Mike Miller, the truck’s regular driver, has worked for Burns doing more or less the same job for more than 25 years. He’s as smooth and competent as drivers come, and earned my approval as one of the best drivers I’ve ever run with.

He loves the MP7, noting that it pulls better than the 427-hp Mack ASET AC engine he used to drive (MP7 out-performs the ASET by a significant margin: compare ASET’s 1,460 peak torque at 1,300 rpm to MP7’s 1,560 peak torque at 1,100 rpm). He says the MP7 is quieter, easier to shift, and burns five gallons less fuel on the same run as the larger-displacement 427.

From the driver’s seat, that means more pulling power across a broader rpm range. Countless times, we’d rounded a tight little turn and just started climbing. With no room to take a run at a hill, all you can do is stuff your foot into it and let it pull.

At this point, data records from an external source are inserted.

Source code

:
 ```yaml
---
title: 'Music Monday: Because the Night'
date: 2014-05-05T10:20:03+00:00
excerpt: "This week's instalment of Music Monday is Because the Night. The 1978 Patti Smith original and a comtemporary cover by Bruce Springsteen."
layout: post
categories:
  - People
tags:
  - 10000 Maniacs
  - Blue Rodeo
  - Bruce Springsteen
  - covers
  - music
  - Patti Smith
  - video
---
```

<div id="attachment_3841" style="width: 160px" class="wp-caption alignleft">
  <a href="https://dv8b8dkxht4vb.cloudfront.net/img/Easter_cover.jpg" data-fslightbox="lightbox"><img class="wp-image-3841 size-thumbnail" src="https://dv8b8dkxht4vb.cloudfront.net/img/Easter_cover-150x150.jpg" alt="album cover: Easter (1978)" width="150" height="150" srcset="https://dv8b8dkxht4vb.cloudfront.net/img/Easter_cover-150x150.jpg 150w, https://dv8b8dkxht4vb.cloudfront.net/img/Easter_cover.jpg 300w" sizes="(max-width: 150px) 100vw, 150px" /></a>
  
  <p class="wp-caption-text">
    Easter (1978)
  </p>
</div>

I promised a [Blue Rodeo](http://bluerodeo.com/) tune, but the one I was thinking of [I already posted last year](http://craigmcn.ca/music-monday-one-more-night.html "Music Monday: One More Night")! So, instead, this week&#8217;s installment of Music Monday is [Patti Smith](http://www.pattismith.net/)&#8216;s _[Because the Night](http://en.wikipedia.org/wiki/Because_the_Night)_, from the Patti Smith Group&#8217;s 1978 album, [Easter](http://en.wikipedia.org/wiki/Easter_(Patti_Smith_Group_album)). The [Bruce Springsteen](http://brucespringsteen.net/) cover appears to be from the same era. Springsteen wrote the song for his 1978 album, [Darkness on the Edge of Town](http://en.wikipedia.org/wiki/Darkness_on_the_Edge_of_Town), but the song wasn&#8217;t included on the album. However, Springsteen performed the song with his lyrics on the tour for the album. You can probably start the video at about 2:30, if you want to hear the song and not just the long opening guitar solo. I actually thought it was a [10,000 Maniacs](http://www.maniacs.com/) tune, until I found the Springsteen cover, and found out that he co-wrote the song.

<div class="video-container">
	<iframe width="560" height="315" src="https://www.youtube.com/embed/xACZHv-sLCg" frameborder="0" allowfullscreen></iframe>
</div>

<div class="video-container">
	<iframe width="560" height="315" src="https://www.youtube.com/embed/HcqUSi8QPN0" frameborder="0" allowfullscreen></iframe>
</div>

Over the course of the day, we turned 452 miles, and I’d say that engine was running at or close to peak torque 75 percent of the time — at a very reasonable 180-205 degrees F — except when coming down the hills. And that’s where Mack’s new PowerLeash engine brake shone.

Despite the relatively small 10.8 L displacement, PowerLeash still manages 400 retarding hp at 2,100 rpm. The fan was programmed to cut in as well, upping retarding capacity by about 50 hp.

Had I known what I was in for that day in terms of driving environment, and before driving the MP7, I might have thought the 395-hp engine was under-spec’d for the application. And I’m sure there will be others thinking along the same lines. It’s a testament to the wonders of electronics and the Holset variable geometry turbocharger that an 11-liter engine can very effectively manage 80,000-lb loads on eight percent grades. This smallish motor is up to more than you might want to throw at it.